*** Block opens ***
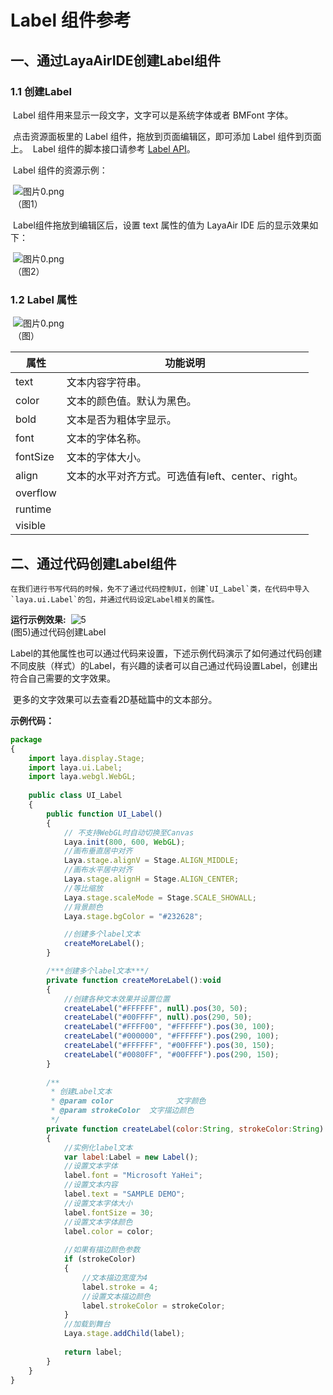 # Label 组件参考



## 一、通过LayaAirIDE创建Label组件

###     1.1 创建Label

​        Label 组件用来显示一段文字，文字可以是系统字体或者 BMFont 字体。

​        点击资源面板里的 Label 组件，拖放到页面编辑区，即可添加 Label 组件到页面上。
​        Label 组件的脚本接口请参考 [Label API](https://layaair2.ldc2.layabox.com/api2/Chinese/index.html?version=2.9.0beta&type=2D&category=UI&class=laya.ui.Label)。

​        Label 组件的资源示例：

​        ![图片0.png](img/1.png)<br/>
​    （图1）

​        Label组件拖放到编辑区后，设置 text 属性的值为 LayaAir IDE 后的显示效果如下：

​        ![图片0.png](img/2.png)<br/>
​    （图2）

 

 

###  1.2 Label 属性

​        ![图片0.png](img/3.png)<br/>
​    （图）

 

| **属性**   | 功能说明                             |
| -------- | -------------------------------- |
| text     | 文本内容字符串。                         |
| color    | 文本的颜色值。默认为黑色。                    |
| bold     | 文本是否为粗体字显示。                      |
| font     | 文本的字体名称。                         |
| fontSize | 文本的字体大小。                         |
| align    | 文本的水平对齐方式。可选值有left、center、right。 |
| overflow |                                  |
| runtime  |                                  |
| visible  |                                  |

 

## 二、通过代码创建Label组件

 	在我们进行书写代码的时候，免不了通过代码控制UI，创建`UI_Label`类，在代码中导入`laya.ui.Label`的包，并通过代码设定Label相关的属性。

**运行示例效果:**
​	![5](img/4.png)<br/>
​	(图5)通过代码创建Label

​	Label的其他属性也可以通过代码来设置，下述示例代码演示了如何通过代码创建不同皮肤（样式）的Label，有兴趣的读者可以自己通过代码设置Label，创建出符合自己需要的文字效果。

​	更多的文字效果可以去查看2D基础篇中的文本部分。

**示例代码：**

```javascript
package 
{
	import laya.display.Stage;
	import laya.ui.Label;
	import laya.webgl.WebGL;
	
	public class UI_Label
	{
		public function UI_Label()
		{
			// 不支持WebGL时自动切换至Canvas
			Laya.init(800, 600, WebGL);
			//画布垂直居中对齐
			Laya.stage.alignV = Stage.ALIGN_MIDDLE;
			//画布水平居中对齐
			Laya.stage.alignH = Stage.ALIGN_CENTER;
			//等比缩放
			Laya.stage.scaleMode = Stage.SCALE_SHOWALL;
			//背景颜色
			Laya.stage.bgColor = "#232628";

			//创建多个label文本
			createMoreLabel();			
		}

		/***创建多个label文本***/
		private function createMoreLabel():void
		{
			//创建各种文本效果并设置位置
			createLabel("#FFFFFF", null).pos(30, 50);
			createLabel("#00FFFF", null).pos(290, 50);
			createLabel("#FFFF00", "#FFFFFF").pos(30, 100);
			createLabel("#000000", "#FFFFFF").pos(290, 100);
			createLabel("#FFFFFF", "#00FFFF").pos(30, 150);
			createLabel("#0080FF", "#00FFFF").pos(290, 150);
		}
		
		/**
		 * 创建Label文本
		 * @param color 	         文字颜色
		 * @param strokeColor  文字描边颜色
		 */		
		private function createLabel(color:String, strokeColor:String):Label
		{
			//实例化label文本
			var label:Label = new Label();
			//设置文本字体
			label.font = "Microsoft YaHei";
			//设置文本内容
			label.text = "SAMPLE DEMO";
			//设置文本字体大小
			label.fontSize = 30;
			//设置文本字体颜色
			label.color = color;
			
			//如果有描边颜色参数
			if (strokeColor)
			{
				//文本描边宽度为4
				label.stroke = 4;
				//设置文本描边颜色
				label.strokeColor = strokeColor;
			}
			//加载到舞台
			Laya.stage.addChild(label);
			
			return label;
		}
	}
}
```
*** Block closes ***
• **PROBLEM DESCRIPTION**
Exactly as written, restate the listing above with its pictures omitted.

• **TASK RESULT**
 # Label 组件参考



## 一、通过LayaAirIDE创建Label组件

###     1.1 创建Label

​        Label 组件用来显示一段文字，文字可以是系统字体或者 BMFont 字体。

​        点击资源面板里的 Label 组件，拖放到页面编辑区，即可添加 Label 组件到页面上。
​        Label 组件的脚本接口请参考 [Label API](https://layaair2.ldc2.layabox.com/api2/Chinese/index.html?version=2.9.0beta&type=2D&category=UI&class=laya.ui.Label)。

​        Label 组件的资源示例：

​        ![图片0.png](img/1.png)<br/>
​    （图1）

​        Label组件拖放到编辑区后，设置 text 属性的值为 LayaAir IDE 后的显示效果如下：

​        ![图片0.png](img/2.png)<br/>
​    （图2）

 

 

###  1.2 Label 属性

​        ![图片0.png](img/3.png)<br/>
​    （图）

 

| **属性**   | 功能说明                             |
| -------- | -------------------------------- |
| text     | 文本内容字符串。                         |
| color    | 文本的颜色值。默认为黑色。                    |
| bold     | 文本是否为粗体字显示。                      |
| font     | 文本的字体名称。                         |
| fontSize | 文本的字体大小。                         |
| align    | 文本的水平对齐方式。可选值有left、center、right。 |
| overflow |                                  |
| runtime  |                                  |
| visible  |                                  |

 

## 二、通过代码创建Label组件

 	在我们进行书写代码的时候，免不了通过代码控制UI，创建`UI_Label`类，在代码中导入`laya.ui.Label`的包，并通过代码设定Label相关的属性。

**运行示例效果:**
​	![5](img/4.png)<br/>
​	(图5)通过代码创建Label

​	Label的其他属性也可以通过代码来设置，下述示例代码演示了如何通过代码创建不同皮肤（样式）的Label，有兴趣的读者可以自己通过代码设置Label，创建出符合自己需要的文字效果。

​	更多的文字效果可以去查看2D基础篇中的文本部分。

**示例代码：**

```javascript
package 
{
	import laya.display.Stage;
	import laya.ui.Label;
	import laya.webgl.WebGL;
	
	public class UI_Label
	{
		public function UI_Label()
		{
			// 不支持WebGL时自动切换至Canvas
			Laya.init(800, 600, WebGL);
			//画布垂直居中对齐
			Laya.stage.alignV = Stage.ALIGN_MIDDLE;
			//画布水平居中对齐
			Laya.stage.alignH = Stage.ALIGN_CENTER;
			//等比缩放
			Laya.stage.scaleMode = Stage.SCALE_SHOWALL;
			//背景颜色
			Laya.stage.bgColor = "#232628";

			//创建多个label文本
			createMoreLabel();			
		}

		/***创建多个label文本***/
		private function createMoreLabel():void
		{
			//创建各种文本效果并设置位置
			createLabel("#FFFFFF", null).pos(30, 50);
			createLabel("#00FFFF", null).pos(290, 50);
			createLabel("#FFFF00", "#FFFFFF").pos(30, 100);
			createLabel("#000000", "#FFFFFF").pos(290, 100);
			createLabel("#FFFFFF", "#00FFFF").pos(30, 150);
			createLabel("#0080FF", "#00FFFF").pos(290, 150);
		}
		
		/**
		 * 创建Label文本
		 * @param color 	         文字颜色
		 * @param strokeColor  文字描边颜色
		 */		
		private function createLabel(color:String, strokeColor:String):Label
		{
			//实例化label文本
			var label:Label = new Label();
			//设置文本字体
			label.font = "Microsoft YaHei";
			//设置文本内容
			label.text = "SAMPLE DEMO";
			//设置文本字体大小
			label.fontSize = 30;
			//设置文本字体颜色
			label.color = color;
			
			//如果有描边颜色参数
			if (strokeColor)
			{
				//文本描边宽度为4
				label.stroke = 4;
				//设置文本描边颜色
				label.strokeColor = strokeColor;
			}
			//加载到舞台
			Laya.stage.addChild(label);
			
			return label;
		}
	}
}
```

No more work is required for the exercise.